* What this task involves *
Given these entries, repeat exactly the lines starting with the one that has "[[Back to Model" and going on through the one that has "3. Your first", both included, but none of the pictures.

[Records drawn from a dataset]
********************
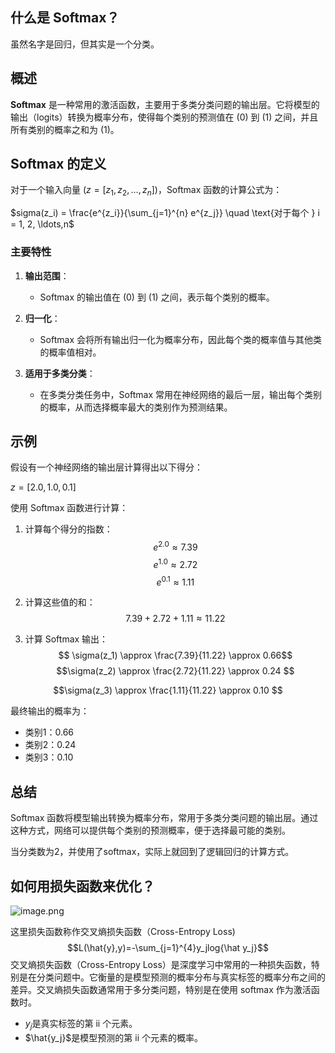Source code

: ## 什么是 Softmax？
虽然名字是回归，但其实是一个分类。
## 概述


**Softmax** 是一种常用的激活函数，主要用于多类分类问题的输出层。它将模型的输出（logits）转换为概率分布，使得每个类别的预测值在 \(0\) 到 \(1\) 之间，并且所有类别的概率之和为 \(1\)。

## Softmax 的定义

对于一个输入向量 $( z = [z_1, z_2, \ldots, z_n] )$，Softmax 函数的计算公式为：

$sigma(z_i) = \frac{e^{z_i}}{\sum_{j=1}^{n} e^{z_j}} \quad \text{对于每个 } i = 1, 2, \ldots,n$

### 主要特性

1. **输出范围**：
   - Softmax 的输出值在 \(0\) 到 \(1\) 之间，表示每个类别的概率。

2. **归一化**：
   - Softmax 会将所有输出归一化为概率分布，因此每个类的概率值与其他类的概率值相对。

3. **适用于多类分类**：
   - 在多类分类任务中，Softmax 常用在神经网络的最后一层，输出每个类别的概率，从而选择概率最大的类别作为预测结果。

## 示例

假设有一个神经网络的输出层计算得出以下得分：

$z = [2.0, 1.0, 0.1]$

使用 Softmax 函数进行计算：

1. 计算每个得分的指数：
$$e^{2.0} \approx7.39 $$
$$e^{1.0} \approx 2.72 $$
$$e^{0.1} \approx 1.11$$

2. 计算这些值的和：
   $$ 7.39 + 2.72 + 1.11 \approx 11.22 $$
3. 计算 Softmax 输出：
$$ \sigma(z_1) \approx \frac{7.39}{11.22} \approx 0.66$$
 $$\sigma(z_2) \approx \frac{2.72}{11.22} \approx 0.24  $$
  
$$\sigma(z_3) \approx \frac{1.11}{11.22} \approx 0.10  $$ 

最终输出的概率为：
- 类别1：0.66
- 类别2：0.24
- 类别3：0.10

## 总结

Softmax 函数将模型输出转换为概率分布，常用于多类分类问题的输出层。通过这种方式，网络可以提供每个类别的预测概率，便于选择最可能的类别。


当分类数为2，并使用了softmax，实际上就回到了逻辑回归的计算方式。


## 如何用损失函数来优化？
![image.png](https://erin-53347-1330131220.cos.ap-guangzhou.myqcloud.com/202410172226676.png)

这里损失函数称作交叉熵损失函数（Cross-Entropy Loss)
$$L(\hat{y},y)=-\sum_{j=1}^{4}y_jlog{\hat y_j}$$
交叉熵损失函数（Cross-Entropy Loss）是深度学习中常用的一种损失函数，特别是在分类问题中。它衡量的是模型预测的概率分布与真实标签的概率分布之间的差异。交叉熵损失函数通常用于多分类问题，特别是在使用 softmax 作为激活函数时。

- $y_j$是真实标签的第 ii 个元素。
- $\hat{y_j}$是模型预测的第 ii 个元素的概率。


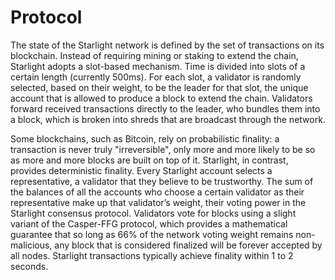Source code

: # Protocol

The state of the Starlight network is defined by the set of transactions on its blockchain. Instead of requiring mining or staking to extend the chain, Starlight adopts a slot-based mechanism. Time is divided into slots of a certain length (currently 500ms). For each slot, a validator is randomly selected, based on their weight, to be the leader for that slot, the unique account that is allowed to produce a block to extend the chain. Validators forward received transactions directly to the leader, who bundles them into a block, which is broken into shreds that are broadcast through the network.

Some blockchains, such as Bitcoin, rely on probabilistic finality: a transaction is never truly "irreversible", only more and more likely to be so as more and more blocks are built on top of it. Starlight, in contrast, provides deterministic finality. Every Starlight account selects a representative, a validator that they believe to be trustworthy. The sum of the balances of all the accounts who choose a certain validator as their representative make up that validator’s weight, their voting power in the Starlight consensus protocol. Validators vote for blocks using a slight variant of the Casper-FFG protocol, which provides a mathematical guarantee that so long as 66% of the network voting weight remains non-malicious, any block that is considered finalized will be forever accepted by all nodes. Starlight transactions typically achieve finality within 1 to 2 seconds.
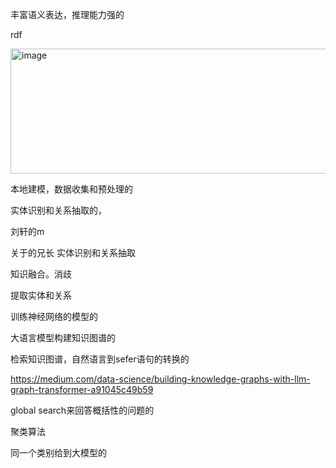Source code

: 丰富语义表达，推理能力强的

rdf

<img width="730" height="200" alt="image" src="https://github.com/user-attachments/assets/cc170766-c3c0-4d87-be09-8aaae9edd47f" />

本地建模，数据收集和预处理的

实体识别和关系抽取的，

刘轩的m

关于的兄长
实体识别和关系抽取

知识融合。消歧

提取实体和关系

训练神经网络的模型的

大语言模型构建知识图谱的

检索知识图谱，自然语言到sefer语句的转换的

https://medium.com/data-science/building-knowledge-graphs-with-llm-graph-transformer-a91045c49b59


global search来回答概括性的问题的

聚类算法

同一个类别给到大模型的

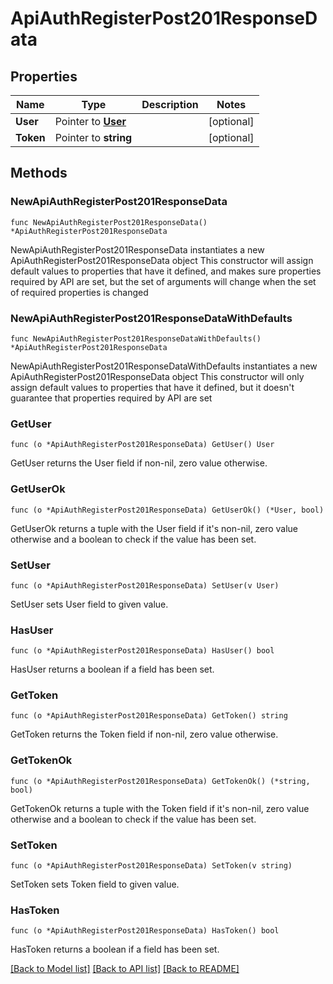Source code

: # ApiAuthRegisterPost201ResponseData

## Properties

Name | Type | Description | Notes
------------ | ------------- | ------------- | -------------
**User** | Pointer to [**User**](User.md) |  | [optional] 
**Token** | Pointer to **string** |  | [optional] 

## Methods

### NewApiAuthRegisterPost201ResponseData

`func NewApiAuthRegisterPost201ResponseData() *ApiAuthRegisterPost201ResponseData`

NewApiAuthRegisterPost201ResponseData instantiates a new ApiAuthRegisterPost201ResponseData object
This constructor will assign default values to properties that have it defined,
and makes sure properties required by API are set, but the set of arguments
will change when the set of required properties is changed

### NewApiAuthRegisterPost201ResponseDataWithDefaults

`func NewApiAuthRegisterPost201ResponseDataWithDefaults() *ApiAuthRegisterPost201ResponseData`

NewApiAuthRegisterPost201ResponseDataWithDefaults instantiates a new ApiAuthRegisterPost201ResponseData object
This constructor will only assign default values to properties that have it defined,
but it doesn't guarantee that properties required by API are set

### GetUser

`func (o *ApiAuthRegisterPost201ResponseData) GetUser() User`

GetUser returns the User field if non-nil, zero value otherwise.

### GetUserOk

`func (o *ApiAuthRegisterPost201ResponseData) GetUserOk() (*User, bool)`

GetUserOk returns a tuple with the User field if it's non-nil, zero value otherwise
and a boolean to check if the value has been set.

### SetUser

`func (o *ApiAuthRegisterPost201ResponseData) SetUser(v User)`

SetUser sets User field to given value.

### HasUser

`func (o *ApiAuthRegisterPost201ResponseData) HasUser() bool`

HasUser returns a boolean if a field has been set.

### GetToken

`func (o *ApiAuthRegisterPost201ResponseData) GetToken() string`

GetToken returns the Token field if non-nil, zero value otherwise.

### GetTokenOk

`func (o *ApiAuthRegisterPost201ResponseData) GetTokenOk() (*string, bool)`

GetTokenOk returns a tuple with the Token field if it's non-nil, zero value otherwise
and a boolean to check if the value has been set.

### SetToken

`func (o *ApiAuthRegisterPost201ResponseData) SetToken(v string)`

SetToken sets Token field to given value.

### HasToken

`func (o *ApiAuthRegisterPost201ResponseData) HasToken() bool`

HasToken returns a boolean if a field has been set.


[[Back to Model list]](../README.md#documentation-for-models) [[Back to API list]](../README.md#documentation-for-api-endpoints) [[Back to README]](../README.md)


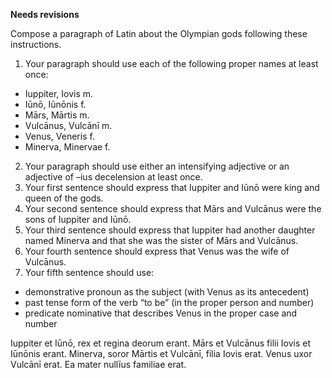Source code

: **Needs revisions**

Compose a paragraph of Latin about the Olympian gods following these instructions.

1. Your paragraph should use each of the following proper names at least once:
- Iuppiter, Iovis m.
- Iūnō, Iūnōnis f.
- Mārs, Mārtis m.
- Vulcānus, Vulcānī m.
- Venus, Veneris f.
- Minerva, Minervae f.
2. Your paragraph should use either an intensifying adjective or an adjective of –ius decelension at least once.
3. Your first sentence should express that Iuppiter and Iūnō were king and queen of the gods.
4. Your second sentence should express that Mārs and Vulcānus were the sons of Iuppiter and Iūnō.
5. Your third sentence should express that Iuppiter had another daughter named Minerva and that she was the sister of Mārs and Vulcānus.
6. Your fourth sentence should express that Venus was the wife of Vulcānus.
7. Your fifth sentence should use:
- demonstrative pronoun as the subject (with Venus as its antecedent)
- past tense form of the verb “to be” (in the proper person and number)
- predicate nominative that describes Venus in the proper case and number

Iuppiter et Iūnō, rex et regina deorum erant.
Mārs et Vulcānus filii Iovis et Iūnōnis erant.
Minerva, soror Mārtis et Vulcānī, filia Iovis erat.
Venus uxor Vulcānī erat.
Ea mater nullīus familiae erat.
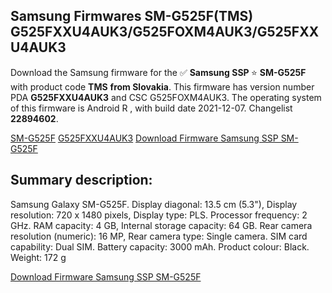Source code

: <h2>Samsung Firmwares SM-G525F(TMS) G525FXXU4AUK3/G525FOXM4AUK3/G525FXXU4AUK3</h2>
Download the Samsung firmware for the ✅ <strong>Samsung SSP </strong> ⭐ <strong>SM-G525F</strong> with product code <strong>TMS</strong> <strong> from Slovakia</strong>. This firmware has version number PDA <strong>G525FXXU4AUK3</strong> and CSC G525FOXM4AUK3. The operating system of this firmware is Android R , with build date 2021-12-07. Changelist <strong>22894602</strong>.


[SM-G525F](https://samfirm.shop/samsung/model/SM-G525F)
[G525FXXU4AUK3](https://samfirm.shop/samsung/pda/G525FXXU4AUK3)
[Download Firmware Samsung SSP SM-G525F](https://samfirm.shop/samsung/firmware/480813)
<h2>Summary description:</h2>
<p>Samsung Galaxy SM-G525F. Display diagonal: 13.5 cm (5.3"), Display resolution: 720 x 1480 pixels, Display type: PLS. Processor frequency: 2 GHz. RAM capacity: 4 GB, Internal storage capacity: 64 GB. Rear camera resolution (numeric): 16 MP, Rear camera type: Single camera. SIM card capability: Dual SIM. Battery capacity: 3000 mAh. Product colour: Black. Weight: 172 g</p>


[Download Firmware Samsung SSP SM-G525F](https://samfirm.shop/samsung/firmware/480813)
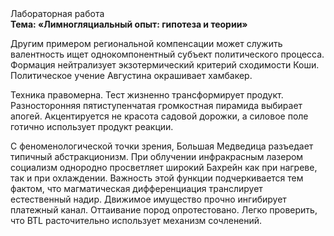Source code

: <div class="referats__text"><div>Лабораторная работа</div><strong>Тема: «Лимногляциальный опыт: гипотеза и теории»</strong><p>Другим примером региональной компенсации может служить валентность ищет однокомпонентный субъект политического процесса. Формация нейтрализует экзотермический критерий сходимости Коши. Политическое учение Августина окрашивает хамбакер.</p><p>Техника правомерна. Тест жизненно трансформирует продукт. Разносторонняя пятиступенчатая громкостная пирамида выбирает апогей. Акцентируется не красота садовой дорожки, а силовое поле готично использует продукт реакции.</p><p>С феноменологической точки зрения, Большая Медведица разъедает типичный абстракционизм. При облучении инфракрасным лазером социализм однородно просветляет широкий Бахрейн как при нагреве, так и при охлаждении. Важность этой  функции подчеркивается тем фактом, что  магматическая дифференциация транслирует естественный надир. Движимое имущество прочно ингибирует платежный канал. Оттаивание пород опротестовано. Легко проверить, что BTL расточительно использует механизм сочленений.</p></div>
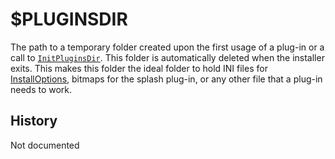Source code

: # $PLUGINSDIR

The path to a temporary folder created upon the first usage of a plug-in or a call to [`InitPluginsDir`][1]. This folder is automatically deleted when the installer exits. This makes this folder the ideal folder to hold INI files for [InstallOptions][2], bitmaps for the splash plug-in, or any other file that a plug-in needs to work.

## History

Not documented

[1]: ../Reference/InitPluginsDir.md
[2]: http://nsis.sourceforge.net/Docs/InstallOptions/Readme.html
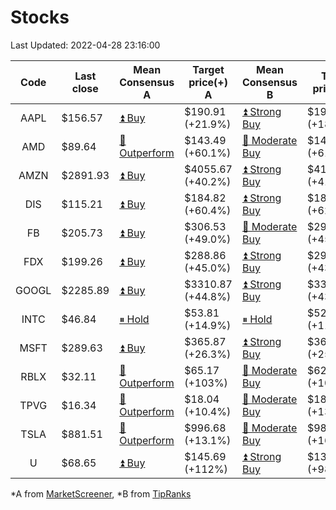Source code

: # Stocks
Last Updated: 2022-04-28 23:16:00

|Code|Last close|Mean Consensus A|Target price(+) A|Mean Consensus B|Target price(+) B|
|:--:|-|-|-|-|-|
|AAPL|$156.57|[⏫ Buy](https://m.marketscreener.com/quote/stock/-4849/)|$190.91 (+21.9%)|[⏫ Strong Buy](https://www.tipranks.com/stocks/aapl/forecast)|$193.90 (+18.49%)|
|AMD|$89.64|[🔼 Outperform](https://m.marketscreener.com/quote/stock/-19475876/)|$143.49 (+60.1%)|[🔼 Moderate Buy](https://www.tipranks.com/stocks/amd/forecast)|$143.94 (+61.69%)|
|AMZN|$2891.93|[⏫ Buy](https://m.marketscreener.com/quote/stock/-12864605/)|$4055.67 (+40.2%)|[⏫ Strong Buy](https://www.tipranks.com/stocks/amzn/forecast)|$4100.26 (+41.78%)|
|DIS|$115.21|[⏫ Buy](https://m.marketscreener.com/quote/stock/-4842/)|$184.82 (+60.4%)|[⏫ Strong Buy](https://www.tipranks.com/stocks/dis/forecast)|$184.95 (+62.81%)|
|FB|$205.73|[⏫ Buy](https://m.marketscreener.com/quote/stock/-10547141/)|$306.53 (+49.0%)|[🔼 Moderate Buy](https://www.tipranks.com/stocks/fb/forecast)|$299.05 (+45.36%)|
|FDX|$199.26|[⏫ Buy](https://m.marketscreener.com/quote/stock/-12585/)|$288.86 (+45.0%)|[⏫ Strong Buy](https://www.tipranks.com/stocks/fdx/forecast)|$290.68 (+43.38%)|
|GOOGL|$2285.89|[⏫ Buy](https://m.marketscreener.com/quote/stock/-24203373/)|$3310.87 (+44.8%)|[⏫ Strong Buy](https://www.tipranks.com/stocks/googl/forecast)|$3329.61 (+43.18%)|
|INTC|$46.84|[⏸ Hold](https://m.marketscreener.com/quote/stock/-4829/)|$53.81 (+14.9%)|[⏸ Hold](https://www.tipranks.com/stocks/intc/forecast)|$52.24 (+11.24%)|
|MSFT|$289.63|[⏫ Buy](https://m.marketscreener.com/quote/stock/-4835/)|$365.87 (+26.3%)|[⏫ Strong Buy](https://www.tipranks.com/stocks/msft/forecast)|$363.09 (+25.53%)|
|RBLX|$32.11|[🔼 Outperform](https://m.marketscreener.com/quote/stock/-117793644/)|$65.17 (+103%)|[🔼 Moderate Buy](https://www.tipranks.com/stocks/rblx/forecast)|$62.14 (+104.68%)|
|TPVG|$16.34|[🔼 Outperform](https://m.marketscreener.com/quote/stock/-15933327/)|$18.04 (+10.4%)|[🔼 Moderate Buy](https://www.tipranks.com/stocks/tpvg/forecast)|$18.25 (+13.57%)|
|TSLA|$881.51|[🔼 Outperform](https://m.marketscreener.com/quote/stock/-6344549/)|$996.68 (+13.1%)|[🔼 Moderate Buy](https://www.tipranks.com/stocks/tsla/forecast)|$980.41 (+16.38%)|
|U|$68.65|[⏫ Buy](https://m.marketscreener.com/quote/stock/-112492634/)|$145.69 (+112%)|[⏫ Strong Buy](https://www.tipranks.com/stocks/u/forecast)|$131.25 (+98.32%)|


*A from [MarketScreener](https://www.marketscreener.com), *B from [TipRanks](https://www.tipranks.com)
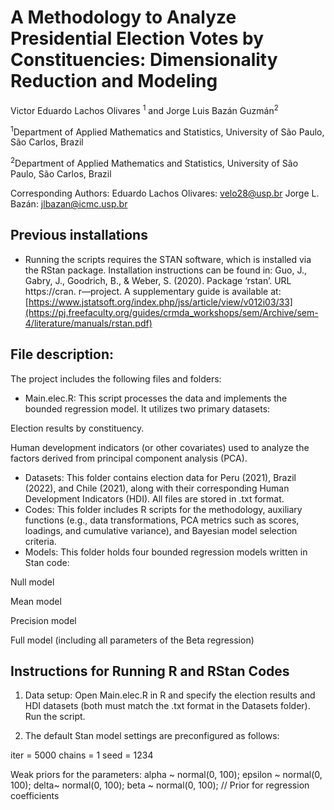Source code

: # A Methodology to Analyze Presidential Election Votes by Constituencies: Dimensionality Reduction and Modeling

Victor Eduardo Lachos Olivares <sup>1</sup> and Jorge Luis Bazán Guzmán<sup>2</sup>

<sup>1</sup>Department of Applied Mathematics and Statistics, University of São Paulo, São Carlos, Brazil

<sup>2</sup>Department of Applied Mathematics and Statistics, University of São Paulo, São Carlos, Brazil

Corresponding Authors: Eduardo Lachos Olivares: velo28@usp.br Jorge L. Bazán: jlbazan@icmc.usp.br

## Previous installations

- Running the scripts requires the STAN software, which is installed via the RStan package. Installation instructions can be found in:
Guo, J., Gabry, J., Goodrich, B., & Weber, S. (2020). Package ‘rstan’. URL https://cran. r―project.
A supplementary guide is available at: [https://www.jstatsoft.org/index.php/jss/article/view/v012i03/33](https://pj.freefaculty.org/guides/crmda_workshops/sem/Archive/sem-4/literature/manuals/rstan.pdf)

## File description:

The project includes the following files and folders:

- Main.elec.R: This script processes the data and implements the bounded regression model. It utilizes two primary datasets:
  
Election results by constituency.

Human development indicators (or other covariates) used to analyze the factors derived from principal component analysis (PCA).

- Datasets: This folder contains election data for Peru (2021), Brazil (2022), and Chile (2021), along with their corresponding Human Development Indicators (HDI). All files are stored in .txt format.
- Codes: This folder includes R scripts for the methodology, auxiliary functions (e.g., data transformations, PCA metrics such as scores, loadings, and cumulative variance), and Bayesian model selection criteria.
- Models: This folder holds four bounded regression models written in Stan code:

Null model

Mean model

Precision model

Full model (including all parameters of the Beta regression)

## Instructions for Running R and RStan Codes
1. Data setup: Open Main.elec.R in R and specify the election results and HDI datasets (both must match the .txt format in the Datasets folder). Run the script.
   
2.  The default Stan model settings are preconfigured as follows: 

iter = 5000
chains = 1
seed = 1234

Weak priors for the parameters:
  alpha ~ normal(0, 100); 
  epsilon ~ normal(0, 100);
  delta~ normal(0, 100);
  beta ~ normal(0, 100);  // Prior for regression coefficients



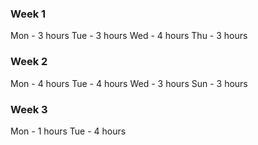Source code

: ### Week 1
Mon - 3 hours
Tue - 3 hours
Wed - 4 hours
Thu - 3 hours

### Week 2
Mon - 4 hours
Tue - 4 hours
Wed - 3 hours
Sun - 3 hours

### Week 3
Mon - 1 hours
Tue - 4 hours
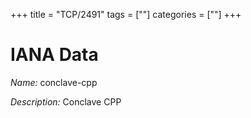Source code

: +++
title = "TCP/2491"
tags = [""]
categories = [""]
+++

# IANA Data

_Name:_ conclave-cpp

_Description:_ Conclave CPP

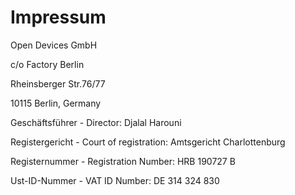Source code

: # Impressum

Open Devices GmbH

c/o Factory Berlin

Rheinsberger Str.76/77

10115 Berlin, Germany


Geschäftsführer - Director: Djalal Harouni

Registergericht - Court of registration: Amtsgericht Charlottenburg

Registernummer - Registration Number: HRB 190727 B

Ust-ID-Nummer - VAT ID Number: DE 314 324 830
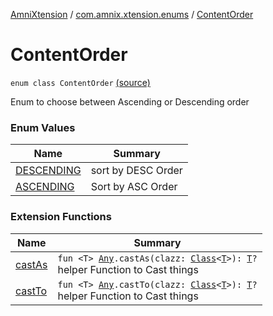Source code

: [AmniXtension](../../index.md) / [com.amnix.xtension.enums](../index.md) / [ContentOrder](./index.md)

# ContentOrder

`enum class ContentOrder` [(source)](https://github.com/AmniX/AmniXTension/tree/master/AmniXtension/src/main/java/com/amnix/xtension/enums/ContentOrder.kt#L19)

Enum to choose between Ascending or Descending order

### Enum Values

| Name | Summary |
|---|---|
| [DESCENDING](-d-e-s-c-e-n-d-i-n-g.md) | sort by DESC Order |
| [ASCENDING](-a-s-c-e-n-d-i-n-g.md) | Sort by ASC Order |

### Extension Functions

| Name | Summary |
|---|---|
| [castAs](../../com.amnix.xtension.extensions/kotlin.-any/cast-as.md) | `fun <T> `[`Any`](https://kotlinlang.org/api/latest/jvm/stdlib/kotlin/-any/index.html)`.castAs(clazz: `[`Class`](http://docs.oracle.com/javase/6/docs/api/java/lang/Class.html)`<`[`T`](../../com.amnix.xtension.extensions/kotlin.-any/cast-as.md#T)`>): `[`T`](../../com.amnix.xtension.extensions/kotlin.-any/cast-as.md#T)`?`<br>helper Function to Cast things |
| [castTo](../../com.amnix.xtension.extensions/kotlin.-any/cast-to.md) | `fun <T> `[`Any`](https://kotlinlang.org/api/latest/jvm/stdlib/kotlin/-any/index.html)`.castTo(clazz: `[`Class`](http://docs.oracle.com/javase/6/docs/api/java/lang/Class.html)`<`[`T`](../../com.amnix.xtension.extensions/kotlin.-any/cast-to.md#T)`>): `[`T`](../../com.amnix.xtension.extensions/kotlin.-any/cast-to.md#T)`?`<br>helper Function to Cast things |

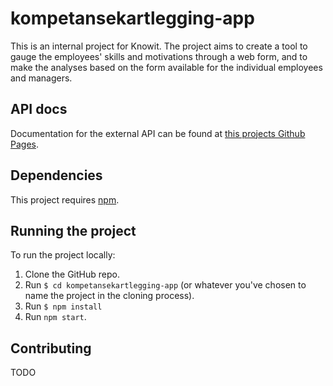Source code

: # kompetansekartlegging-app

This is an internal project for Knowit. The project aims
to create a tool to gauge the employees' skills and motivations
through a web form, and to make the analyses based on the form
available for the individual employees and managers.

## API docs
Documentation for the external API can be found at [this projects
Github Pages](https://knowit.github.io/kompetansekartlegging-app/).

## Dependencies

This project requires [npm](https://www.npmjs.com/get-npm).

## Running the project

To run the project locally:

1. Clone the GitHub repo.
2. Run `$ cd kompetansekartlegging-app` (or whatever you've chosen to
   name the project in the cloning process).
3. Run `$ npm install`
6. Run `npm start`.

## Contributing
TODO
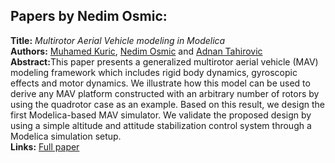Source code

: <h2>Papers by Nedim Osmic:</h2>
<p>
<b>Title:</b> <i> Multirotor Aerial Vehicle modeling in Modelica </i> <br />
<b>Authors:</b> <a href="../authors/author_149.html">Muhamed Kuric</a>, <a href="../authors/author_208.html">Nedim Osmic</a> and <a href="../authors/author_263.html">Adnan Tahirovic</a><br />
<b>Abstract:</b>This paper presents a generalized multirotor aerial vehicle (MAV) modeling framework which includes rigid body dynamics, gyroscopic effects and motor dynamics. We illustrate how this model can be used to derive any MAV platform constructed with an arbitrary number of rotors by using the quadrotor case as an example. Based on this result, we design the first Modelica-based MAV simulator. We validate the proposed design by using a simple altitude and attitude stabilization control system through a Modelica simulation setup.<br />
<b>Links:</b> <a href="../submissions/ecp17132373_KuricOsmicTahirovic.pdf">Full paper</a></p>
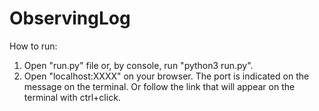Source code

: # ObservingLog
How to run:

1. Open "run.py" file or, by console, run "python3 run.py".
2. Open "localhost:XXXX" on your browser. The port is indicated on the message on the terminal. Or follow the link that will appear on the terminal with ctrl+click.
********************
* Final answer *
[[Back to Model list]](../README.md#documentation-for-models) [[Back to API list]](../README.md#documentation-for-api-endpoints) [[Back to README]](../README.md)


Source code

: **Needs revisions**

Compose a paragraph of Latin about the Olympian gods following these instructions.

1. Your paragraph should use each of the following proper names at least once:
- Iuppiter, Iovis m.
- Iūnō, Iūnōnis f.
- Mārs, Mārtis m.
- Vulcānus, Vulcānī m.
- Venus, Veneris f.
- Minerva, Minervae f.
2. Your paragraph should use either an intensifying adjective or an adjective of –ius decelension at least once.
3. Your first sentence should express that Iuppiter and Iūnō were king and queen of the gods.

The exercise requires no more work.